- SOURCE DATA:
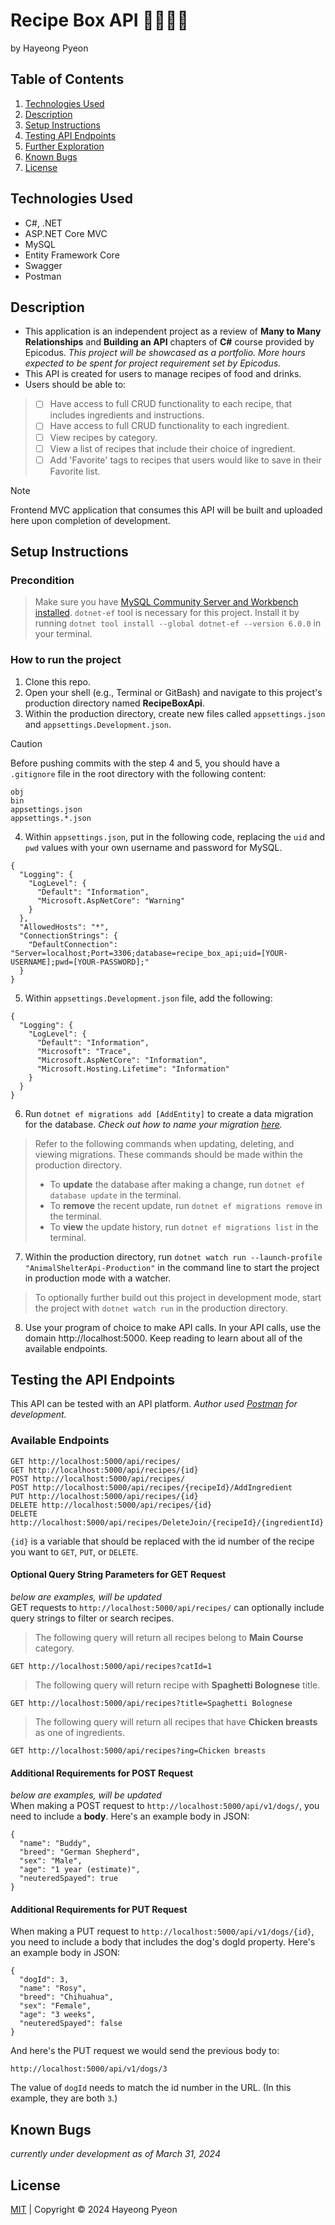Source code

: # Recipe Box API 👩🏻‍🍳📖
by Hayeong Pyeon

## Table of Contents
1. [Technologies Used](#technologies-used)
2. [Description](#description)
3. [Setup Instructions](#setup-instructions)
4. [Testing API Endpoints](#testing-the-api-endpoints)
5. [Further Exploration](#further-exploration-versioning)
4. [Known Bugs](#known-bugs)
5. [License](#license)

## Technologies Used
- C#, .NET
- ASP.NET Core MVC
- MySQL
- Entity Framework Core
- Swagger 
- Postman 

## Description
- This application is an independent project as a review of **Many to Many Relationships** and **Building an API** chapters of **C#** course provided by Epicodus. *This project will be showcased as a portfolio. More hours expected to be spent for project requirement set by Epicodus.*
- This API is created for users to manage recipes of food and drinks.
- Users should be able to: 
> - [ ] Have access to full CRUD functionality to each recipe, that includes ingredients and instructions. 
> - [ ] Have access to full CRUD functionality to each ingredient.
> - [ ] View recipes by category.
> - [ ] View a list of recipes that include their choice of ingredient.
> - [ ] Add 'Favorite' tags to recipes that users would like to save in their Favorite list. 

> [!NOTE]
> Frontend MVC application that consumes this API will be built and uploaded here upon completion of development.

## Setup Instructions
### Precondition
> Make sure you have [MySQL Community Server and Workbench installed](https://full-time.learnhowtoprogram.com/c-and-net/getting-started-with-c/installing-and-configuring-mysql). 
> `dotnet-ef` tool is necessary for this project. Install it by running `dotnet tool install --global dotnet-ef --version 6.0.0` in your terminal. 
### How to run the project
1. Clone this repo.
2. Open your shell (e.g., Terminal or GitBash) and navigate to this project's production directory named **RecipeBoxApi**. 
3. Within the production directory, create new files called `appsettings.json` and `appsettings.Development.json`.
> [!CAUTION]
> Before pushing commits with the step 4 and 5, you should have a `.gitignore` file in the root directory with the following content:
```
obj
bin
appsettings.json
appsettings.*.json
```
4. Within `appsettings.json`, put in the following code, replacing the `uid` and `pwd` values with your own username and password for MySQL. 
```
{
  "Logging": {
    "LogLevel": {
      "Default": "Information",
      "Microsoft.AspNetCore": "Warning"
    }
  },
  "AllowedHosts": "*",
  "ConnectionStrings": {
    "DefaultConnection": "Server=localhost;Port=3306;database=recipe_box_api;uid=[YOUR-USERNAME];pwd=[YOUR-PASSWORD];"
  }
}
```
5. Within `appsettings.Development.json` file, add the following:
```
{
  "Logging": {
    "LogLevel": {
      "Default": "Information",
      "Microsoft": "Trace",
      "Microsoft.AspNetCore": "Information",
      "Microsoft.Hosting.Lifetime": "Information"
    }
  }
}
```
6. Run `dotnet ef migrations add [AddEntity]` to create a data migration for the database. *Check out how to name your migration [here](https://learn.microsoft.com/en-us/ef/core/managing-schemas/migrations/managing?tabs=dotnet-core-cli).*
> Refer to the following commands when updating, deleting, and viewing migrations. These commands should be made within the production directory. 
> - To **update** the database after making a change, run `dotnet ef database update` in the terminal. 
> - To **remove** the recent update, run `dotnet ef migrations remove` in the terminal. 
> - To **view** the update history, run `dotnet ef migrations list` in the terminal. 
7. Within the production directory, run `dotnet watch run --launch-profile "AnimalShelterApi-Production"` in the command line to start the project in production mode with a watcher.
> To optionally further build out this project in development mode, start the project with `dotnet watch run` in the production directory.
8. Use your program of choice to make API calls. In your API calls, use the domain http://localhost:5000. Keep reading to learn about all of the available endpoints.

## Testing the API Endpoints
This API can be tested with an API platform. *Author used [Postman](https://www.postman.com/) for development.*

### Available Endpoints
```
GET http://localhost:5000/api/recipes/
GET http://localhost:5000/api/recipes/{id}
POST http://localhost:5000/api/recipes/
POST http://localhost:5000/api/recipes/{recipeId}/AddIngredient
PUT http://localhost:5000/api/recipes/{id}
DELETE http://localhost:5000/api/recipes/{id}
DELETE http://localhost:5000/api/recipes/DeleteJoin/{recipeId}/{ingredientId}
```
`{id}` is a variable that should be replaced with the id number of the recipe you want to `GET`, `PUT`, or `DELETE`. 

#### Optional Query String Parameters for GET Request
*below are examples, will be updated*    
GET requests to `http://localhost:5000/api/recipes/` can optionally include query strings to filter or search recipes.
> The following query will return all recipes belong to **Main Course** category. 
```
GET http://localhost:5000/api/recipes?catId=1
```
> The following query will return recipe with **Spaghetti Bolognese** title.
```
GET http://localhost:5000/api/recipes?title=Spaghetti Bolognese
```
> The following query will return all recipes that have **Chicken breasts** as one of ingredients. 
```
GET http://localhost:5000/api/recipes?ing=Chicken breasts
```

#### Additional Requirements for POST Request
*below are examples, will be updated*    
When making a POST request to `http://localhost:5000/api/v1/dogs/`, you need to include a **body**. Here's an example body in JSON:
```
{
  "name": "Buddy",
  "breed": "German Shepherd",
  "sex": "Male",
  "age": "1 year (estimate)",
  "neuteredSpayed": true
}
```
#### Additional Requirements for PUT Request
When making a PUT request to `http://localhost:5000/api/v1/dogs/{id}`, you need to include a body that includes the dog's dogId property. Here's an example body in JSON:
```
{
  "dogId": 3,
  "name": "Rosy",
  "breed": "Chihuahua",
  "sex": "Female",
  "age": "3 weeks",
  "neuteredSpayed": false
}
```
And here's the PUT request we would send the previous body to:
```
http://localhost:5000/api/v1/dogs/3
```
The value of `dogId` needs to match the id number in the URL. (In this example, they are both `3`.)

## Known Bugs
*currently under development as of March 31, 2024*

## License
[MIT](/LICENSE.txt) | Copyright © 2024 Hayeong Pyeon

- HOW TO COMPLETE THIS TASK: All records above must be output exactly as they stand, excluding pictures.

- ANSWER SECTION:
Source code

: # Recipe Box API 👩🏻‍🍳📖
by Hayeong Pyeon

## Table of Contents
1. [Technologies Used](#technologies-used)
2. [Description](#description)
3. [Setup Instructions](#setup-instructions)
4. [Testing API Endpoints](#testing-the-api-endpoints)
5. [Further Exploration](#further-exploration-versioning)
4. [Known Bugs](#known-bugs)
5. [License](#license)

## Technologies Used
- C#, .NET
- ASP.NET Core MVC
- MySQL
- Entity Framework Core
- Swagger 
- Postman 

## Description
- This application is an independent project as a review of **Many to Many Relationships** and **Building an API** chapters of **C#** course provided by Epicodus. *This project will be showcased as a portfolio. More hours expected to be spent for project requirement set by Epicodus.*
- This API is created for users to manage recipes of food and drinks.
- Users should be able to: 
> - [ ] Have access to full CRUD functionality to each recipe, that includes ingredients and instructions. 
> - [ ] Have access to full CRUD functionality to each ingredient.
> - [ ] View recipes by category.
> - [ ] View a list of recipes that include their choice of ingredient.
> - [ ] Add 'Favorite' tags to recipes that users would like to save in their Favorite list. 

> [!NOTE]
> Frontend MVC application that consumes this API will be built and uploaded here upon completion of development.

## Setup Instructions
### Precondition
> Make sure you have [MySQL Community Server and Workbench installed](https://full-time.learnhowtoprogram.com/c-and-net/getting-started-with-c/installing-and-configuring-mysql). 
> `dotnet-ef` tool is necessary for this project. Install it by running `dotnet tool install --global dotnet-ef --version 6.0.0` in your terminal. 
### How to run the project
1. Clone this repo.
2. Open your shell (e.g., Terminal or GitBash) and navigate to this project's production directory named **RecipeBoxApi**. 
3. Within the production directory, create new files called `appsettings.json` and `appsettings.Development.json`.
> [!CAUTION]
> Before pushing commits with the step 4 and 5, you should have a `.gitignore` file in the root directory with the following content:
```
obj
bin
appsettings.json
appsettings.*.json
```
4. Within `appsettings.json`, put in the following code, replacing the `uid` and `pwd` values with your own username and password for MySQL. 
```
{
  "Logging": {
    "LogLevel": {
      "Default": "Information",
      "Microsoft.AspNetCore": "Warning"
    }
  },
  "AllowedHosts": "*",
  "ConnectionStrings": {
    "DefaultConnection": "Server=localhost;Port=3306;database=recipe_box_api;uid=[YOUR-USERNAME];pwd=[YOUR-PASSWORD];"
  }
}
```
5. Within `appsettings.Development.json` file, add the following:
```
{
  "Logging": {
    "LogLevel": {
      "Default": "Information",
      "Microsoft": "Trace",
      "Microsoft.AspNetCore": "Information",
      "Microsoft.Hosting.Lifetime": "Information"
    }
  }
}
```
6. Run `dotnet ef migrations add [AddEntity]` to create a data migration for the database. *Check out how to name your migration [here](https://learn.microsoft.com/en-us/ef/core/managing-schemas/migrations/managing?tabs=dotnet-core-cli).*
> Refer to the following commands when updating, deleting, and viewing migrations. These commands should be made within the production directory. 
> - To **update** the database after making a change, run `dotnet ef database update` in the terminal. 
> - To **remove** the recent update, run `dotnet ef migrations remove` in the terminal. 
> - To **view** the update history, run `dotnet ef migrations list` in the terminal. 
7. Within the production directory, run `dotnet watch run --launch-profile "AnimalShelterApi-Production"` in the command line to start the project in production mode with a watcher.
> To optionally further build out this project in development mode, start the project with `dotnet watch run` in the production directory.
8. Use your program of choice to make API calls. In your API calls, use the domain http://localhost:5000. Keep reading to learn about all of the available endpoints.

## Testing the API Endpoints
This API can be tested with an API platform. *Author used [Postman](https://www.postman.com/) for development.*

### Available Endpoints
```
GET http://localhost:5000/api/recipes/
GET http://localhost:5000/api/recipes/{id}
POST http://localhost:5000/api/recipes/
POST http://localhost:5000/api/recipes/{recipeId}/AddIngredient
PUT http://localhost:5000/api/recipes/{id}
DELETE http://localhost:5000/api/recipes/{id}
DELETE http://localhost:5000/api/recipes/DeleteJoin/{recipeId}/{ingredientId}
```
`{id}` is a variable that should be replaced with the id number of the recipe you want to `GET`, `PUT`, or `DELETE`. 

#### Optional Query String Parameters for GET Request
*below are examples, will be updated*    
GET requests to `http://localhost:5000/api/recipes/` can optionally include query strings to filter or search recipes.
> The following query will return all recipes belong to **Main Course** category. 
```
GET http://localhost:5000/api/recipes?catId=1
```
> The following query will return recipe with **Spaghetti Bolognese** title.
```
GET http://localhost:5000/api/recipes?title=Spaghetti Bolognese
```
> The following query will return all recipes that have **Chicken breasts** as one of ingredients. 
```
GET http://localhost:5000/api/recipes?ing=Chicken breasts
```

#### Additional Requirements for POST Request
*below are examples, will be updated*    
When making a POST request to `http://localhost:5000/api/v1/dogs/`, you need to include a **body**. Here's an example body in JSON:
```
{
  "name": "Buddy",
  "breed": "German Shepherd",
  "sex": "Male",
  "age": "1 year (estimate)",
  "neuteredSpayed": true
}
```
#### Additional Requirements for PUT Request
When making a PUT request to `http://localhost:5000/api/v1/dogs/{id}`, you need to include a body that includes the dog's dogId property. Here's an example body in JSON:
```
{
  "dogId": 3,
  "name": "Rosy",
  "breed": "Chihuahua",
  "sex": "Female",
  "age": "3 weeks",
  "neuteredSpayed": false
}
```
And here's the PUT request we would send the previous body to:
```
http://localhost:5000/api/v1/dogs/3
```
The value of `dogId` needs to match the id number in the URL. (In this example, they are both `3`.)

## Known Bugs
*currently under development as of March 31, 2024*

## License
[MIT](/LICENSE.txt) | Copyright © 2024 Hayeong Pyeon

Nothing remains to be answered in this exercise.